=== TASK TO CARRY OUT ===
Word for word, set down every line of the entries below from the line with "various pointing information" to the line with "KID timeline whose", including both, and no other line.

====

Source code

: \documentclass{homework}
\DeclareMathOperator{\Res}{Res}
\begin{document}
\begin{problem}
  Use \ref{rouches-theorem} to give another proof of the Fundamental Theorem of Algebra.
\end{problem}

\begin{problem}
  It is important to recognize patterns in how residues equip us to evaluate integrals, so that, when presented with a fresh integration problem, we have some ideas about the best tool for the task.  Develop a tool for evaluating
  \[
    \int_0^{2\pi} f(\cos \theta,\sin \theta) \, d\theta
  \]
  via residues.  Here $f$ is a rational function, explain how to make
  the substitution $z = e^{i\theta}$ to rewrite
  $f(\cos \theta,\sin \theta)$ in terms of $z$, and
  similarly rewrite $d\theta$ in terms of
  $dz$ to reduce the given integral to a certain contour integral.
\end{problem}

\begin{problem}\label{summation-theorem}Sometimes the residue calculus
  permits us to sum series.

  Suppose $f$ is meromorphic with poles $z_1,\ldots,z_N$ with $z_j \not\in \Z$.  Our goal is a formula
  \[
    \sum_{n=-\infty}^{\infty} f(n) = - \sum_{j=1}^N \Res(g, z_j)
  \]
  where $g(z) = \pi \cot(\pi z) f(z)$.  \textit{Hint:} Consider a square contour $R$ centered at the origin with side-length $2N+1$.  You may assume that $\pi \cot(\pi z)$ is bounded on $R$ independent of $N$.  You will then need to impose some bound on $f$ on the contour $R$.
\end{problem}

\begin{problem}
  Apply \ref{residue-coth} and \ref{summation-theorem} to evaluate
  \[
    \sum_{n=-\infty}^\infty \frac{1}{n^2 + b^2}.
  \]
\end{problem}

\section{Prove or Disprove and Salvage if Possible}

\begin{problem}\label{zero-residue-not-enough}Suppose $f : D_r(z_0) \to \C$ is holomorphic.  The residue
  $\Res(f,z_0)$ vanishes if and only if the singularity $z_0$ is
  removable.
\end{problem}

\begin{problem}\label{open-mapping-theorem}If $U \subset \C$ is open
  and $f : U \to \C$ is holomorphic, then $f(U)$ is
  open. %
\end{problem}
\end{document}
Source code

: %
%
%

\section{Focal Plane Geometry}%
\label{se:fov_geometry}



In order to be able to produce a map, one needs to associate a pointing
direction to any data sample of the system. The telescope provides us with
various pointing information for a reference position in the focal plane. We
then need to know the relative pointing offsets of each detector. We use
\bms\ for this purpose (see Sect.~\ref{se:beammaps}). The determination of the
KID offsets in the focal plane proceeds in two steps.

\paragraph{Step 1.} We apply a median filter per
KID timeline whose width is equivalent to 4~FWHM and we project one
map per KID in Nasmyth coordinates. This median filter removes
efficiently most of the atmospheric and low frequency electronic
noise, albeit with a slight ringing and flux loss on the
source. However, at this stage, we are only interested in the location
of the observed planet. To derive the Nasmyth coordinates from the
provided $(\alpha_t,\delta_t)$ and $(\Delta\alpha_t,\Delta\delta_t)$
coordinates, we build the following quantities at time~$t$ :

====

=== WRITTEN RESPONSE ===
various pointing information for a reference position in the focal plane. We
then need to know the relative pointing offsets of each detector. We use
\bms\ for this purpose (see Sect.~\ref{se:beammaps}). The determination of the
KID offsets in the focal plane proceeds in two steps.

\paragraph{Step 1.} We apply a median filter per
KID timeline whose width is equivalent to 4~FWHM and we project one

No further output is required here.